Sementara ada juga etnis Jawa masuk setelah berlangsungnya program
transmigrasi sekitar tahun 1960-an, yang kemudian beberapa kepala keluarga yang tidak tahan di lokasi transmigrasi (Desa Waimital dan Waihatu Kecamatan Kairatu), kemudian mulai mencari hidup ke tempat lain termasuk pula ke Saparua sebagai pedagang di sektor informal. 4.4. Perekonomian Rakyat Komoditas utama pertanian rakyat didominasi tanaman pangan seperti Umbi-umbian dan kacang-kacangan, kemudian jagung.
Tanaman sayuran mulai diusahakan secara
kontinu setelah konflik merebak di Pulau Saparua dan sekitarnya, sehingga masyarakat mengalami kesulitan untuk memperoleh sayuran yang akan dikonsumsi. Jenis sayuran yang diusahakan yaitu, bayam, kubis, kacang panjang, terong, ketimun, kangkung. Sementara itu, sejak masa penjajahan Belanda penduduk Saparua sudah mengusahakan tanaman perkebunan sebagai komoditas utama sumber pendapatan. Tanaman perkebunan yang diusahakan terutama kelapa, cengkih, pala dan cokelat. Selain menggantungkan diri dari sektor pertanian, sektor perikanan juga menjadi andalan masyarakat mengingat semua negeri di Saparua berkedudukan di pesisir pantai. Namun faktor iklim menjadi kendala utama sehingga tidak sepanjang tahun masyarakat menggantungkan dirinya kepada usaha di sektor perikanan. Menurut Statistik Kecamatan Saparua dalam Angka (2006), rumahtangga perikanan tangkap berjumlah 1.304, sementara jumlah nelayan tangkap berjumlah 2.380 jiwa.

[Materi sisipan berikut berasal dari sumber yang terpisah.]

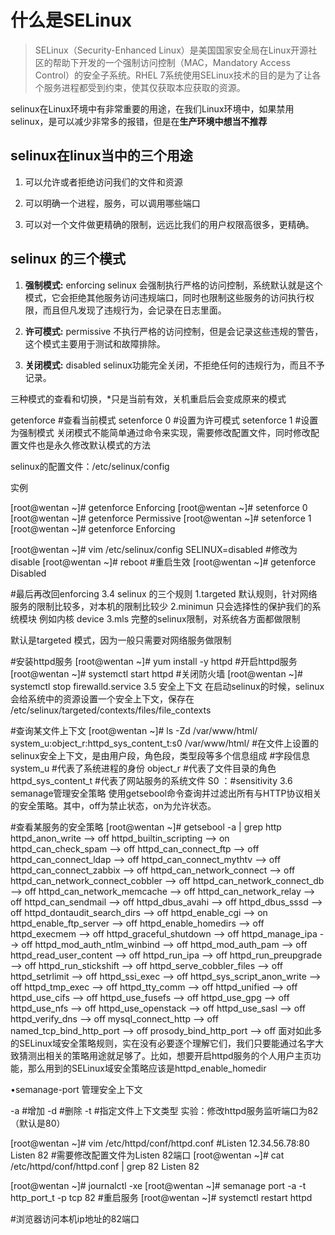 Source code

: <div style='display: none'>
  Date: 2022-01-15 22:43:40
  LastEditors: gyg
  LastEditTime: 2022-01-17 17:53:31
  FilePath: \test\1_15@Selinux安全子系统.mm.md
</div>

# 什么是SELinux

>SELinux（Security-Enhanced Linux）是美国国家安全局在Linux开源社区的帮助下开发的一个强制访问控制（MAC，Mandatory Access Control）的安全子系统。RHEL 7系统使用SELinux技术的目的是为了让各个服务进程都受到约束，使其仅获取本应获取的资源。

selinux在Linux环境中有非常重要的用途，在我们Linux环境中，如果禁用selinux，是可以减少非常多的报错，但是在**生产环境中想当不推荐**

## selinux在linux当中的三个用途

1. 可以允许或者拒绝访问我们的文件和资源

2. 可以明确一个进程，服务，可以调用哪些端口

3. 可以对一个文件做更精确的限制，远远比我们的用户权限高很多，更精确。

## selinux 的三个模式

1. **强制模式:** enforcing selinux 会强制执行严格的访问控制，系统默认就是这个模式，它会拒绝其他服务访问违规端口，同时也限制这些服务的访问执行权限，而且但凡发现了违规行为，会记录在日志里面。

2. **许可模式:** permissive 不执行严格的访问控制，但是会记录这些违规的警告，这个模式主要用于测试和故障排除。

3. **关闭模式:** disabled selinux功能完全关闭，不拒绝任何的违规行为，而且不予记录。

三种模式的查看和切换，*只是当前有效，关机重启后会变成原来的模式

getenforce      #查看当前模式
setenforce 0    #设置为许可模式
setenforce 1    #设置为强制模式
关闭模式不能简单通过命令来实现，需要修改配置文件，同时修改配置文件也是永久修改默认模式的方法

selinux的配置文件：/etc/selinux/config

实例

[root@wentan ~]# getenforce 
Enforcing
[root@wentan ~]# setenforce 0
[root@wentan ~]# getenforce 
Permissive
[root@wentan ~]# setenforce 1
[root@wentan ~]# getenforce 
Enforcing

[root@wentan ~]# vim /etc/selinux/config
SELINUX=disabled    #修改为disable
[root@wentan ~]# reboot    #重启生效
[root@wentan ~]# getenforce 
Disabled

#最后再改回enforcing
3.4 selinux 的三个规则
1.targeted 默认规则，针对网络服务的限制比较多，对本机的限制比较少
2.minimun 只会选择性的保护我们的系统模块 例如内核 device 
3.mls 完整的selinux限制，对系统各方面都做限制



默认是targeted 模式，因为一般只需要对网络服务做限制

 #安装httpd服务
[root@wentan ~]# yum install -y httpd
#开启httpd服务
[root@wentan ~]# systemctl start httpd
#关闭防火墙
[root@wentan ~]# systemctl stop firewalld.service
3.5 安全上下文
在启动selinux的时候，selinux会给系统中的资源设置一个安全上下文，保存在 /etc/selinux/targeted/contexts/files/file_contexts

#查询某文件上下文
[root@wentan ~]# ls -Zd /var/www/html/
system_u:object_r:httpd_sys_content_t:s0 /var/www/html/
#在文件上设置的selinux安全上下文，是由用户段，角色段，类型段等多个信息组成
 #字段信息
system_u        #代表了系统进程的身份
object_r        #代表了文件目录的角色
httpd_sys_content_t  #代表了网站服务的系统文件
S0 ：#sensitivity
3.6 semanage管理安全策略
使用getsebool命令查询并过滤出所有与HTTP协议相关的安全策略。其中，off为禁止状态，on为允许状态。

 #查看某服务的安全策略
[root@wentan ~]# getsebool -a | grep http
httpd_anon_write --> off
httpd_builtin_scripting --> on
httpd_can_check_spam --> off
httpd_can_connect_ftp --> off
httpd_can_connect_ldap --> off
httpd_can_connect_mythtv --> off
httpd_can_connect_zabbix --> off
httpd_can_network_connect --> off
httpd_can_network_connect_cobbler --> off
httpd_can_network_connect_db --> off
httpd_can_network_memcache --> off
httpd_can_network_relay --> off
httpd_can_sendmail --> off
httpd_dbus_avahi --> off
httpd_dbus_sssd --> off
httpd_dontaudit_search_dirs --> off
httpd_enable_cgi --> on
httpd_enable_ftp_server --> off
httpd_enable_homedirs --> off
httpd_execmem --> off
httpd_graceful_shutdown --> off
httpd_manage_ipa --> off
httpd_mod_auth_ntlm_winbind --> off
httpd_mod_auth_pam --> off
httpd_read_user_content --> off
httpd_run_ipa --> off
httpd_run_preupgrade --> off
httpd_run_stickshift --> off
httpd_serve_cobbler_files --> off
httpd_setrlimit --> off
httpd_ssi_exec --> off
httpd_sys_script_anon_write --> off
httpd_tmp_exec --> off
httpd_tty_comm --> off
httpd_unified --> off
httpd_use_cifs --> off
httpd_use_fusefs --> off
httpd_use_gpg --> off
httpd_use_nfs --> off
httpd_use_openstack --> off
httpd_use_sasl --> off
httpd_verify_dns --> off
mysql_connect_http --> off
named_tcp_bind_http_port --> off
prosody_bind_http_port --> off
面对如此多的SELinux域安全策略规则，实在没有必要逐个理解它们，我们只要能通过名字大致猜测出相关的策略用途就足够了。比如，想要开启httpd服务的个人用户主页功能，那么用到的SELinux域安全策略应该是httpd_enable_homedir

•semanage-port 管理安全上下文

-a         #增加
-d        #删除
-t        #指定文件上下文类型
实验：修改httpd服务监听端口为82（默认是80）

[root@wentan ~]# vim /etc/httpd/conf/httpd.conf
#Listen 12.34.56.78:80
Listen 82         #需要修改配置文件为Listen 82端口
[root@wentan ~]# cat /etc/httpd/conf/httpd.conf | grep 82
Listen 82

[root@wentan ~]# journalctl -xe
[root@wentan ~]# semanage port -a -t http_port_t -p tcp 82
#重启服务
[root@wentan ~]# systemctl restart httpd

#浏览器访问本机ip地址的82端口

Bahkan telah dibentuk kelompok usaha
sebanyak 60 kelompok untuk menunjang Pogram Pemberdayaan Ekonomi Masyarakat Pesisir. Jumlah alat tangkap serta kapal penangkap yang digunakan sangatlah bervariasi antara negeri, serta bergantung dari potensi ikan yang dimiliki oleh wilayah tangkapan masing-masing negeri.
Nilai produksi sektor perikanan di tahun 2006 sebesar Rp.
6.216.175.000 dengan biaya eksploitasi Rp. 934.426.300, sehingga sisa nilai produksi mencapai Rp. 5.283.748.000. Sementara pendapatan per kapita per tahun mencapai Rp. 2.220.062 yang tergolong sangat rendah, karena per harinya setiap keluarga nelayan hanya memiliki pendapatan sebesar Rp. 6.167. Sagu sebagai makanan pokok tidak termasuk dalam jenis tanaman utama karena sagu tumbuh secara alami. Sagu kemudian diolah menjadi sagu mentah yang diikuti dengan teknologi pasca panen, yang menghasil berbagai jenis produk turunan seperti bagea, sagu lempeng, sarut, sagu gula, dan lain sebagainya. Produk-produk olahan inilah yang menjadi produk andalan industri rumahtangga (home industry) yang dikelola kaum perempuan.
Produk olahan tersebut kemudian ada yang diperdagangkan sampai ke propinsi lain di kawasan timur Indonesia. Misalnya ke Papua, Maluku Utara dan Sulawesi Utara. Proses perdagangan ini biasanya mengikuti jalur transportasi laut yang menjadi saluran penghubung utama dari Maluku ke propinsi lain di kawasan Timur. Berkembangnya sistem perdagangan yang dilakoni kaum perempuan kemudian memunculkan istilah papalele atau kemudian lebih disebut dengan perempuan papalele.